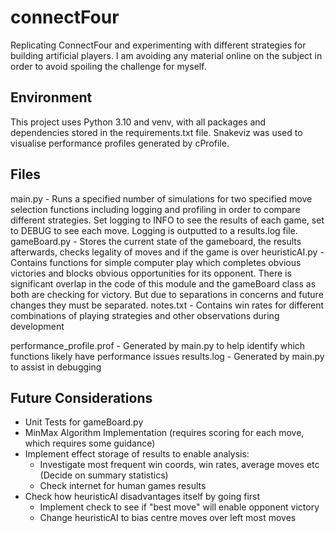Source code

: # connectFour
Replicating ConnectFour and experimenting with different strategies for building artificial players. I am avoiding any
material online on the subject in order to avoid spoiling the challenge for myself.

## Environment
This project uses Python 3.10 and venv, with all packages and dependencies stored in the requirements.txt file.
Snakeviz was used to visualise performance profiles generated by cProfile.

## Files
main.py - Runs a specified number of simulations for two specified move selection functions including logging and profiling
    in order to compare different strategies. Set logging to INFO to see the results of each game, set to DEBUG to see
    each move. Logging is outputted to a results.log file.
gameBoard.py - Stores the current state of the gameboard, the results afterwards, checks legality of moves and if the 
    game is over
heuristicAI.py - Contains functions for simple computer play which completes obvious victories and blocks obvious 
    opportunities for its opponent. There is significant overlap in the code of this module and the gameBoard class
    as both are checking for victory. But due to separations in concerns and future changes they must be separated.
notes.txt - Contains win rates for different combinations of playing strategies and other observations during development

performance_profile.prof - Generated by main.py to help identify which functions likely have performance issues
results.log - Generated by main.py to assist in debugging

## Future Considerations
* Unit Tests for gameBoard.py
* MinMax Algorithm Implementation (requires scoring for each move, which requires some guidance)
* Implement effect storage of results to enable analysis:
  * Investigate most frequent win coords, win rates, average moves etc (Decide on summary statistics)
  * Check internet for human games results
* Check how heuristicAI disadvantages itself by going first
  * Implement check to see if "best move" will enable opponent victory
  * Change heuristicAI to bias centre moves over left most moves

....

EXERCISE BRIEF.
Please quote exactly the run of lines that starts the entries and ends at the line containing "This project uses", leaving out every picture.

ANSWER SPACE.
Source code

: # connectFour
Replicating ConnectFour and experimenting with different strategies for building artificial players. I am avoiding any
material online on the subject in order to avoid spoiling the challenge for myself.

## Environment
This project uses Python 3.10 and venv, with all packages and dependencies stored in the requirements.txt file.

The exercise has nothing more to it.